We prove that $\mathbb{E} \left[ \max_{i\leq n} \langle w, v_i \rangle^2\right] \approx \log(n)/d$, which means that we need $O(n=e^d)$ samples to ensure there is an $i$ such that $\langle w, v_i \rangle^2 \geq (1 - \epsilon)^2$.
Bellow, we derive $\mathbb{E} \left[ \max_{i\leq n} \langle w, v_i \rangle^2\right] \approx \log(n)/d$ (Please check slides if you can not follow steps here).
## 1. Analyze the random variable $z_i = \langle w, v_i \rangle^2$:
Each component $v_{ij}$ of $v_i$ follows a normal distribution $\mathcal{N}\left(0, \frac{1}{d}\right)$ . Since the inner product is given by
$$\langle w, v_i \rangle = \frac{1}{2} v_{i1} + \frac{1}{2} v_{i2} + 0 \cdot v_{i3} + \dots + 0 \cdot v_{id} = \frac{v_{i1} + v_{i2}}{2},$$
it follows that $v_{i1} + v_{i2}$ is normally distributed as $\mathcal{N}\left(0, \frac{2}{d}\right)$ . Consequently, the inner product
$$\langle w, v_i \rangle \sim \mathcal{N}\left(0, \frac{2}{d} \times \left(\frac{1}{2}\right)^2\right) = \mathcal{N}\left(0, \frac{1}{2d}\right).$$
Since squaring a standard normal variable results in a chi-squared distribution with one degree of freedom, i.e., if X $\sim \mathcal{N}(0, \sigma^2)$ , then $X^2 \sim \sigma^2 \chi^2_1$ and $\chi^2_1 \sim \text{Exp}(\frac{1}{2})$ , it follows that
$$z_i = \langle w, v_i \rangle^2 \sim \frac{1}{2d} \cdot \text{Exp}\left(\frac{1}{2}\right).$$
## 2. Expectation of the Maximum:
To compute $\mathbb{E}\bigl[\max(Z_1,\dots,Z_n)\bigr]$, we first compute $\mathbb{E}\bigl[\max(X_1,\dots,X_n)\bigr]$ for i.i.d. exponential variables $X_i \sim \mathrm{Exp}(\lambda)$.

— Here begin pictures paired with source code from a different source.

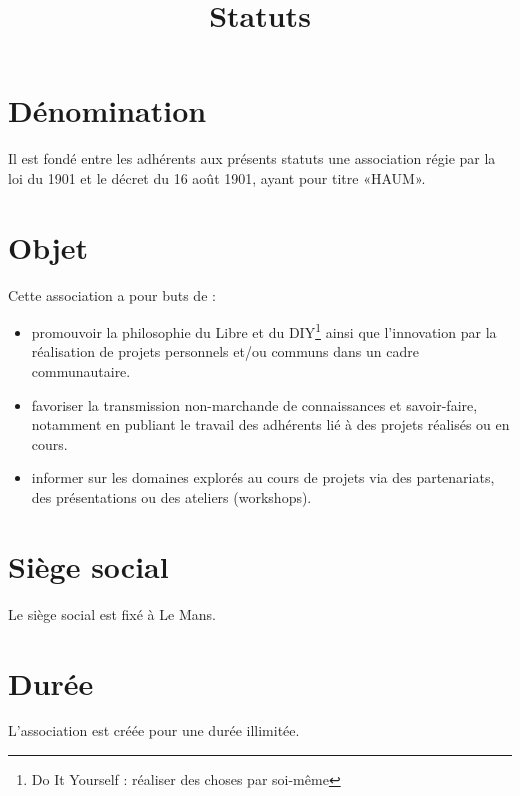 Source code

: \documentclass[a4paper, 11pt]{article}
\title{Statuts}
\author{}
\date{}
\newcommand{\nomHS}{HAUM}
\begin{document}
    \maketitle

\section{Dénomination} %

Il est fondé entre les adhérents aux présents statuts une association régie par la loi du 1901 et le décret du 16 août
1901, ayant pour titre «\nomHS».


\section{Objet} %

Cette association a pour buts de :

\begin{itemize}
    \item promouvoir la philosophie du Libre et du DIY\footnote{Do It Yourself : réaliser des choses par
        soi-même} ainsi que l'innovation par la réalisation de projets personnels et/ou communs dans un cadre
        communautaire.
    \item favoriser la transmission non-marchande de connaissances et savoir-faire, notamment en publiant le travail des
        adhérents lié à des projets réalisés ou en cours.
    \item informer sur les domaines explorés au cours de projets via des partenariats, des présentations ou des ateliers
        (workshops).
\end{itemize}


\section{Siège social} %

Le siège social est fixé à Le Mans.


\section{Durée} %

L'association est créée pour une durée illimitée.

\end{document}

We first determine the distribution of $X_{(1)}$ , the minimum of n i.i.d. exponential random variables $X_1, X_2, \dots, X_n$ with rate $\lambda$ , we start by computing its cumulative distribution function (CDF). By definition, $X_{(1)} = \min(X_1, X_2, \dots, X_n)$ , so for any $x \geq 0$ , the probability that $X_{(1)}$ is greater than $x$ means that all $X_i$ must be larger than $x$ .

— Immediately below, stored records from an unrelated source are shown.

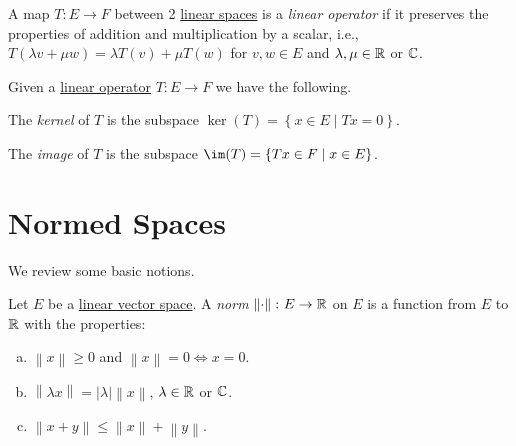 \begin{definition}\label{def:linear-operator}
	A map \(T\colon E\to F\) between 2 \hyperref[def:linear-vector-space]{linear spaces} is a \emph{linear operator} if it preserves the properties of addition and multiplication by a scalar, i.e., \(T(\lambda v + \mu w) = \lambda T(v) + \mu T(w)\) for \(v, w\in E\) and \(\lambda , \mu \in \mathbb{\MakeUppercase{r}}\) or \(\mathbb{\MakeUppercase{c}}\).
\end{definition}

\begin{definition*}
	Given a \hyperref[def:linear-operator]{linear operator} \(T\colon E \to F\) we have the following.
	\begin{definition}[Kernel]
		The \emph{kernel} of \(T\) is the subspace \(\ker(T) = \left\{ x\in E\mid Tx=0 \right\} \).
	\end{definition}

	\begin{definition}[Image]
		The \emph{image} of \(T\) is the subspace \(\im(T) = \left\{ Tx\in F\mid x\in E \right\} \).
	\end{definition}
\end{definition*}

\section{Normed Spaces}
We review some basic notions.

\begin{definition}[Norm]\label{def:norm}
	Let \(E\) be a \hyperref[def:linear-vector-space]{linear vector space}. A \emph{norm} \(\left\lVert \cdot \right\rVert \colon E \to \mathbb{\MakeUppercase{r}} \) on \(E\) is a function from \(E\) to \(\mathbb{\MakeUppercase{r}} \) with the properties:
	\begin{enumerate}[(a)]
		\item \(\left\lVert x\right\rVert \geq 0\) and \(\left\lVert x\right\rVert =0 \iff x=0\).
		\item \(\left\lVert \lambda x\right\rVert = \left\vert \lambda  \right\vert \left\lVert x\right\rVert\), \(\lambda \in\mathbb{\MakeUppercase{r}} \) or \(\mathbb{\MakeUppercase{c}} \).
		\item \(\left\lVert x+y\right\rVert \leq \left\lVert x\right\rVert + \left\lVert y\right\rVert \).
	\end{enumerate}
\end{definition}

Since the $X_i$ are independent,
$$P(X_{(1)} > x) = P(X_1 > x, X_2 > x, \dots, X_n > x) = \prod_{i=1}^{n} P(X_i > x) = e^{-n\lambda x}.$$
The CDF of $X_{(1)}$ is then given by
$$F_{X_{(1)}}(x) = P(X_{(1)} \leq x) = 1 - P(X_{(1)} > x) = 1 - e^{-n\lambda x}, \quad x \geq 0.$$
Using the memoryless property of the exponential distribution, which states $P(X > s+t \mid X > s) = P(X > t)$ , we see that $X_{(2)} - X_{(1)} \sim \text{Exp}((n-1)\lambda)$ . Iterating this argument, we establish that the gaps $X_{(k)} - X_{(k-1)}$ follow an exponential distribution with decreasing rates, $(n-k+1)\lambda$ , for k = 2, $\dots, n$ . Summing these “gaps” yields
$$\mathbb{E}[X_{(n)}]
= \sum_{k=2}^{n} \mathbb{E}[X_{(k)} - X_{(k-1)}]+E[X_{(1)}]

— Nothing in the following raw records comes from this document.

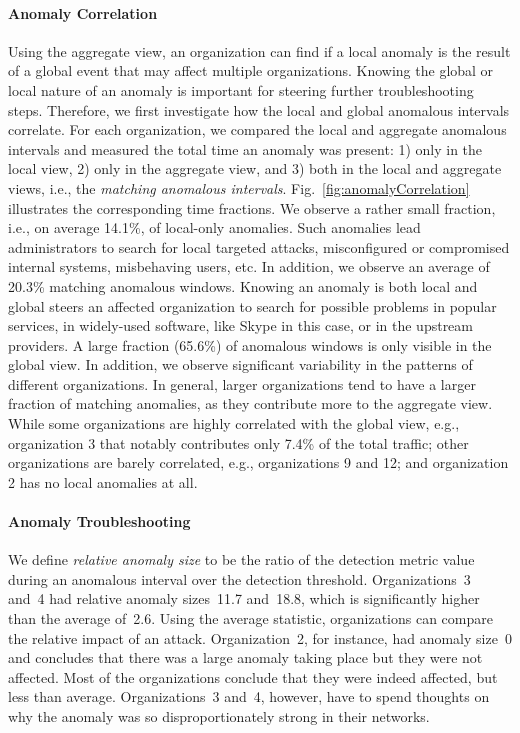 \documentclass[letterpaper,11pt,onecolumn,titlepage]{article}
\begin{document}
\paragraph{Anomaly Correlation}

Using the aggregate view, an organization can find if a local anomaly
is the result of a global event that may affect multiple
organizations. Knowing the global or local nature of an anomaly is
important for steering further troubleshooting steps. Therefore, we
first investigate how the local and global anomalous intervals
correlate. For each organization, we compared the local and aggregate
anomalous intervals and measured the total time an anomaly was
present: 1) only in the local view, 2) only in the aggregate view, and
3) both in the local and aggregate views, i.e., the {\it matching
anomalous intervals}. Fig.~\ref{fig:anomalyCorrelation} illustrates
the corresponding time fractions. We
observe a rather small fraction, i.e., on average 14.1\%, of
local-only anomalies. Such anomalies lead administrators to
search for local targeted attacks, misconfigured or compromised
internal systems, misbehaving users, etc.  In addition, we observe an
average of 20.3\% matching anomalous windows. Knowing an anomaly is
both local and global steers an affected organization to search
for possible problems in popular services, in widely-used software,
like Skype in this case, or in the upstream providers.
A large fraction (65.6\%) of
anomalous windows is only visible in the global view.
In addition, we observe significant variability in the patterns of
different organizations. In general, larger organizations tend to have
a larger fraction of matching anomalies, as they contribute more to
the aggregate view. While some organizations are highly correlated
with the global view, e.g., organization 3 that notably contributes
only 7.4\% of the total traffic; other organizations are barely
correlated, e.g., organizations 9 and 12; and organization 2 has no
local anomalies at all.




\paragraph{Anomaly Troubleshooting}
We define {\it relative anomaly size} to be the ratio of the detection
metric value during an anomalous interval over the detection
threshold.  Organizations~3 and~4 had relative anomaly sizes~11.7
and~18.8, which is significantly higher than the average of~2.6. Using the
average statistic, organizations can compare the relative impact of an
attack. Organization~2, for instance, had anomaly size~0 and 
concludes that there was a large anomaly taking place but they were not
affected.  Most of the organizations conclude that they were
indeed affected, but less than average.  Organizations~3 and~4,
however, have to spend thoughts on why the anomaly was so
disproportionately strong in their networks.
\end{document}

= \sum_{k=1}^{n} \frac{1}{(n-k+1)\,\lambda}
= \frac{1}{\lambda} \sum_{i=1}^n \frac{1}{i}$$
Thus, $\mathbb{E}\bigl[\max(Z_1,\dots,Z_n)\bigr] = \mathbb{E}\bigl[\max(X_1,\dots,X_n)\bigr/2d]=\frac{1}{d} \sum_{i=1}^n \frac{1}{i}.$
## 3. Prove $\log(n)\leq\sum_{i=1}^{n}\frac{1}{i}\leq \log(n)+1$
To establish the inequality, we use the integral approximation of the harmonic series:
$$\int_1^n \frac{1}{x}dx \leq \sum_{i=1}^{n} \frac{1}{i} \leq 1 + \int_1^n \frac{1}{x}dx.$$
Since
$\int_1^n \frac{dx}{x} = \log(n)$, it follows that $\log(n) \leq \sum_{i=1}^{n} \frac{1}{i} \leq \log(n) + 1.$

Thus, we have completed the proof that
\begin{aligned}
&\frac{\log(n)}{d} \leq \mathbb{E}\left[\max_{i \leq n} \langle w, v_i \rangle^2 \right] \leq \frac{\log(n) + 1}{d}. \quad
\end{aligned}
</div>